- WHAT YOU ARE ASKED TO DO -
In the material below, find every line with "newtheorem" and pull it out.

- DATA FOR THE TASK -
┌──

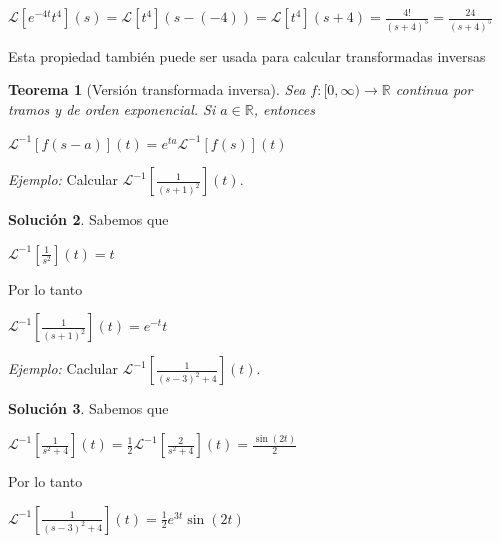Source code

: \documentclass{article}
\theoremstyle{plain}
\newtheorem{thm}{Teorema}[section]
\theoremstyle{definition}
\newtheorem{sol}[thm]{Solución}
\begin{document}
\begin{center}
$\displaystyle \mathcal{L}[e^{-4t}t^4](s) = \mathcal{L}[t^4](s-(-4)) = \mathcal{L}[t^4](s+4) = \frac{4!}{(s+4)^5}= \frac{24}{(s+4)^5}$
\end{center}

Esta propiedad también puede ser usada para calcular transformadas inversas \\

\begin{thm}[Versión transformada inversa]Sea $f: [0,\infty) \to \mathbb{R}$ continua por tramos y de orden exponencial. Si $a\in \mathbb{R}$, entonces
\end{thm}

\begin{center}
$\displaystyle \mathcal{L}^{-1}[f(s-a)](t) = e^{ta}\mathcal{L}^{-1}[f(s)](t)$
\end{center}


\textit{Ejemplo:} Calcular $\displaystyle \mathcal{L}^{-1} \left[ \frac{1}{(s+1)^2} \right](t)$. \\

\begin{sol}Sabemos que
\end{sol}


\begin{center}
$\displaystyle \mathcal{L}^{-1} \left[ \frac{1}{s^2} \right](t) = t$
\end{center}

Por lo tanto

\begin{center}
$\displaystyle \mathcal{L}^{-1} \left[ \frac{1}{(s+1)^2} \right](t) = e^{-t}t$
\end{center}



\textit{Ejemplo:} Caclular $\displaystyle \mathcal{L}^{-1} \left[ \frac{1}{(s-3)^2+4} \right](t)$. \\

\begin{sol}Sabemos que
\end{sol}


\begin{center}
$\displaystyle \mathcal{L}^{-1} \left[ \frac{1}{s^2+4} \right](t) = \frac{1}{2} \mathcal{L}^{-1} \left[ \frac{2}{s^2+4} \right](t) = \frac{\sin(2t)}{2}$
\end{center}

Por lo tanto

\begin{center}
$\displaystyle \mathcal{L}^{-1} \left[ \frac{1}{(s-3)^2+4} \right](t) = \frac{1}{2} e^{3t}\sin(2t)$
\end{center}
\end{document}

└──

- SOLUTION TO THIS TASK -
\newtheorem{thm}{Teorema}[section]
\newtheorem{sol}[thm]{Solución}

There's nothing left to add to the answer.